▶ **PROBLEM TO WORK ON**
Leave every picture out and give back the lines below from the first through the line that holds "TCP/UDP/Unix bindings for", exactly as written.

▶ **MATERIAL FOR THE TASK**

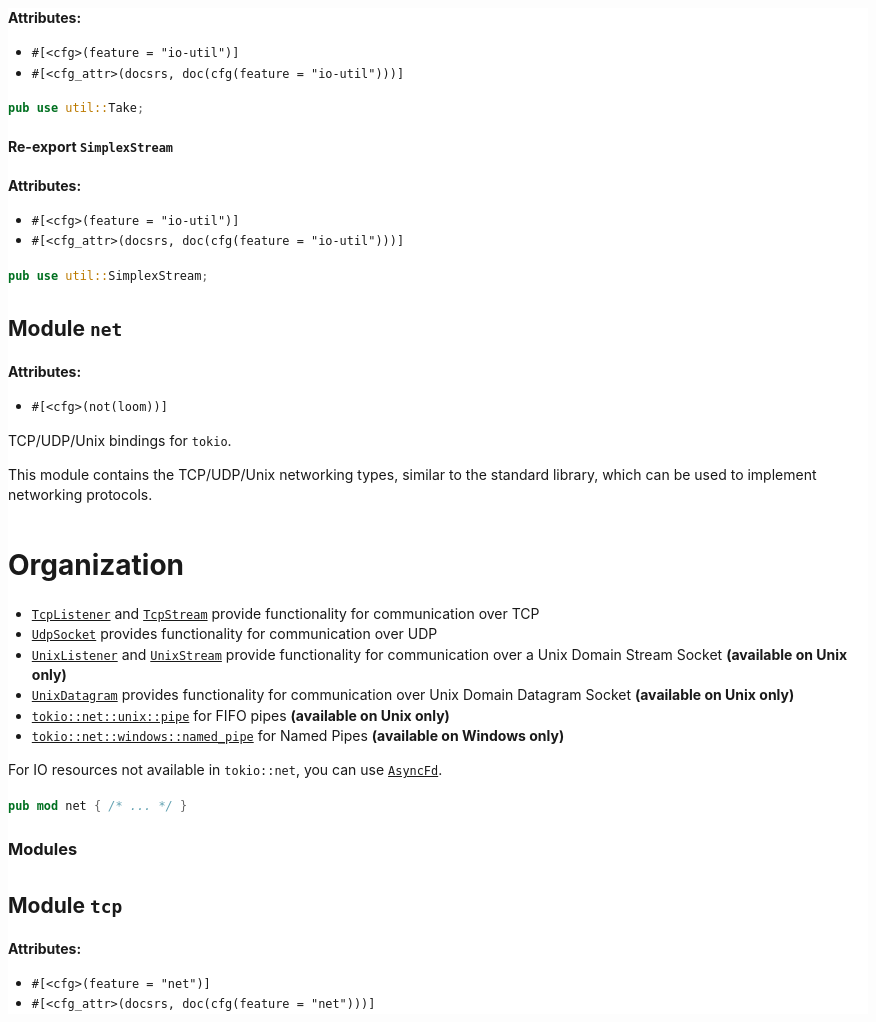 **Attributes:**

- `#[<cfg>(feature = "io-util")]`
- `#[<cfg_attr>(docsrs, doc(cfg(feature = "io-util")))]`

```rust
pub use util::Take;
```

#### Re-export `SimplexStream`

**Attributes:**

- `#[<cfg>(feature = "io-util")]`
- `#[<cfg_attr>(docsrs, doc(cfg(feature = "io-util")))]`

```rust
pub use util::SimplexStream;
```

## Module `net`

**Attributes:**

- `#[<cfg>(not(loom))]`

TCP/UDP/Unix bindings for `tokio`.

This module contains the TCP/UDP/Unix networking types, similar to the standard
library, which can be used to implement networking protocols.

# Organization

* [`TcpListener`] and [`TcpStream`] provide functionality for communication over TCP
* [`UdpSocket`] provides functionality for communication over UDP
* [`UnixListener`] and [`UnixStream`] provide functionality for communication over a
Unix Domain Stream Socket **(available on Unix only)**
* [`UnixDatagram`] provides functionality for communication
over Unix Domain Datagram Socket **(available on Unix only)**
* [`tokio::net::unix::pipe`] for FIFO pipes **(available on Unix only)**
* [`tokio::net::windows::named_pipe`] for Named Pipes **(available on Windows only)**

For IO resources not available in `tokio::net`, you can use [`AsyncFd`].

[`TcpListener`]: TcpListener
[`TcpStream`]: TcpStream
[`UdpSocket`]: UdpSocket
[`UnixListener`]: UnixListener
[`UnixStream`]: UnixStream
[`UnixDatagram`]: UnixDatagram
[`tokio::net::unix::pipe`]: unix::pipe
[`tokio::net::windows::named_pipe`]: windows::named_pipe
[`AsyncFd`]: crate::io::unix::AsyncFd

```rust
pub mod net { /* ... */ }
```

### Modules

## Module `tcp`

**Attributes:**

- `#[<cfg>(feature = "net")]`
- `#[<cfg_attr>(docsrs, doc(cfg(feature = "net")))]`


[tasks]: #working-with-tasks
[sync]: crate::sync
[time]: crate::time
[io]: #asynchronous-io
[net]: crate::net
[fs]: crate::fs
[process]: crate::process
[signal]: crate::signal
[fs]: crate::fs
[runtime]: crate::runtime
[website]: https://tokio.rs/tokio/tutorial
[tasks]: task/index.html#what-are-tasks
[`tokio::task`]: crate::task
[`spawn`]: crate::task::spawn()
[`JoinHandle`]: crate::task::JoinHandle
[blocking]: task/index.html#blocking-and-yielding
[`tokio::sync`]: crate::sync
[`Mutex`]: crate::sync::Mutex
[`Barrier`]: crate::sync::Barrier
[`oneshot`]: crate::sync::oneshot
[`mpsc`]: crate::sync::mpsc
[`watch`]: crate::sync::watch
[`broadcast`]: crate::sync::broadcast
[`tokio::time`]: crate::time
[sleep]: crate::time::sleep()
[interval]: crate::time::interval()
[timeout]: crate::time::timeout()
[main]: attr.main.html
[`tokio::runtime`]: crate::runtime
[`Builder`]: crate::runtime::Builder
[`Runtime`]: crate::runtime::Runtime
[rt]: runtime/index.html#current-thread-scheduler
[rt-multi-thread]: runtime/index.html#multi-thread-scheduler
[rt-features]: runtime/index.html#runtime-scheduler
[`Builder`]: crate::runtime::Builder
[`spawn_blocking`]: crate::task::spawn_blocking()
[`thread_keep_alive`]: crate::runtime::Builder::thread_keep_alive()
[rayon]: https://docs.rs/rayon
[`oneshot`]: crate::sync::oneshot
[`tokio::io`]: crate::io
[`AsyncRead`]: crate::io::AsyncRead
[`AsyncWrite`]: crate::io::AsyncWrite
[`AsyncBufRead`]: crate::io::AsyncBufRead
[`std::io`]: std::io
[`tokio::net`]: crate::net
[TCP]: crate::net::tcp
[UDP]: crate::net::UdpSocket
[UDS]: crate::net::unix
[`tokio::fs`]: crate::fs
[`std::fs`]: std::fs
[`tokio::signal`]: crate::signal
[`tokio::process`]: crate::process
[unstable features]: https://internals.rust-lang.org/t/feature-request-unstable-opt-in-non-transitive-crate-features/16193#why-not-a-crate-feature-2
[feature flags]: https://doc.rust-lang.org/cargo/reference/manifest.html#the-features-section
[mio-supported]: https://crates.io/crates/mio#platforms
[`spawn_blocking`]: fn@crate::task::spawn_blocking
[`AsyncRead`]: trait@crate::io::AsyncRead
[`AsyncWrite`]: trait@crate::io::AsyncWrite
[`BufReader`]: struct@crate::io::BufReader
[`BufWriter`]: struct@crate::io::BufWriter
[`tokio::net::unix::pipe`]: crate::net::unix::pipe
[`flush`]: crate::io::AsyncWriteExt::flush
[`tokio::fs::read`]: fn@crate::fs::read
[`File`]: crate::fs::File
[`TcpStream`]: crate::net::TcpStream
[`std::fs::File`]: std::fs::File
[std_example]: std::io#read-and-write
[stdbuf]: std::io#bufreader-and-bufwriter
[`std::io::BufRead`]: std::io::BufRead
[`AsyncBufRead`]: crate::io::AsyncBufRead
[`BufReader`]: crate::io::BufReader
[`BufWriter`]: crate::io::BufWriter
[tokio-util]: https://docs.rs/tokio-util
[tokio-util::codec]: https://docs.rs/tokio-util/latest/tokio_util/codec/index.html
[input]: fn@stdin
[output]: fn@stdout
[error]: fn@stderr
[`AsyncRead`]: trait@AsyncRead
[`AsyncWrite`]: trait@AsyncWrite
[`AsyncReadExt`]: trait@AsyncReadExt
[`AsyncWriteExt`]: trait@AsyncWriteExt
["codec"]: https://docs.rs/tokio-util/latest/tokio_util/codec/index.html
[`Encoder`]: https://docs.rs/tokio-util/latest/tokio_util/codec/trait.Encoder.html
[`Decoder`]: https://docs.rs/tokio-util/latest/tokio_util/codec/trait.Decoder.html
[`ReaderStream`]: https://docs.rs/tokio-util/latest/tokio_util/io/struct.ReaderStream.html
[`StreamReader`]: https://docs.rs/tokio-util/latest/tokio_util/io/struct.StreamReader.html
[`Error`]: struct@Error
[`ErrorKind`]: enum@ErrorKind
[`Result`]: type@Result
[`Read`]: std::io::Read
[`SeekFrom`]: enum@SeekFrom
[`Sink`]: https://docs.rs/futures/0.3/futures/sink/trait.Sink.html
[`Stream`]: https://docs.rs/futures/0.3/futures/stream/trait.Stream.html
[`Write`]: std::io::Write
[`new`]: OpenOptions::new
[`open_receiver`]: OpenOptions::open_receiver
[`open_sender`]: OpenOptions::open_sender
[`ENXIO`]: https://docs.rs/libc/latest/libc/constant.ENXIO.html
[`read_to_end`]: crate::io::AsyncReadExt::read_to_end
[`Stdio::piped()`]: std::process::Stdio::piped
[`std::process::Command`]: std::process::Command
[`Command`]: crate::process::Command
[`Command::kill_on_drop`]: crate::process::Command::kill_on_drop
[`Child`]: crate::process::Child
[`std::process::Command`]: std::process::Command
[`Child`]: struct@Child
[tasks]: crate::task
[`Runtime`]: Runtime
[`tokio::spawn`]: crate::spawn
[`tokio::main`]: ../attr.main.html
[runtime builder]: crate::runtime::Builder
[`Runtime::new`]: crate::runtime::Runtime::new
[`Builder::threaded_scheduler`]: crate::runtime::Builder::threaded_scheduler
[`Builder::enable_io`]: crate::runtime::Builder::enable_io
[`Builder::enable_time`]: crate::runtime::Builder::enable_time
[`Builder::enable_all`]: crate::runtime::Builder::enable_all
[`poll`]: std::future::Future::poll
[`wake`]: std::task::Waker::wake
[`yield_now`]: crate::task::yield_now
[blocking the thread]: https://ryhl.io/blog/async-what-is-blocking/
[current thread runtime]: crate::runtime::Builder::new_current_thread
[multi thread runtime]: crate::runtime::Builder::new_multi_thread
[`global_queue_interval`]: crate::runtime::Builder::global_queue_interval
[`event_interval`]: crate::runtime::Builder::event_interval
[`disable_lifo_slot`]: crate::runtime::Builder::disable_lifo_slot
[the lifo slot optimization]: crate::runtime::Builder::disable_lifo_slot
[coop budget]: crate::task::coop#cooperative-scheduling
[`worker_mean_poll_time`]: crate::runtime::RuntimeMetrics::worker_mean_poll_time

▶ **TASK ANSWER**
 **Attributes:**

- `#[<cfg>(feature = "io-util")]`
- `#[<cfg_attr>(docsrs, doc(cfg(feature = "io-util")))]`

```rust
pub use util::Take;
```

#### Re-export `SimplexStream`

**Attributes:**

- `#[<cfg>(feature = "io-util")]`
- `#[<cfg_attr>(docsrs, doc(cfg(feature = "io-util")))]`

```rust
pub use util::SimplexStream;
```

## Module `net`

**Attributes:**

- `#[<cfg>(not(loom))]`

TCP/UDP/Unix bindings for `tokio`.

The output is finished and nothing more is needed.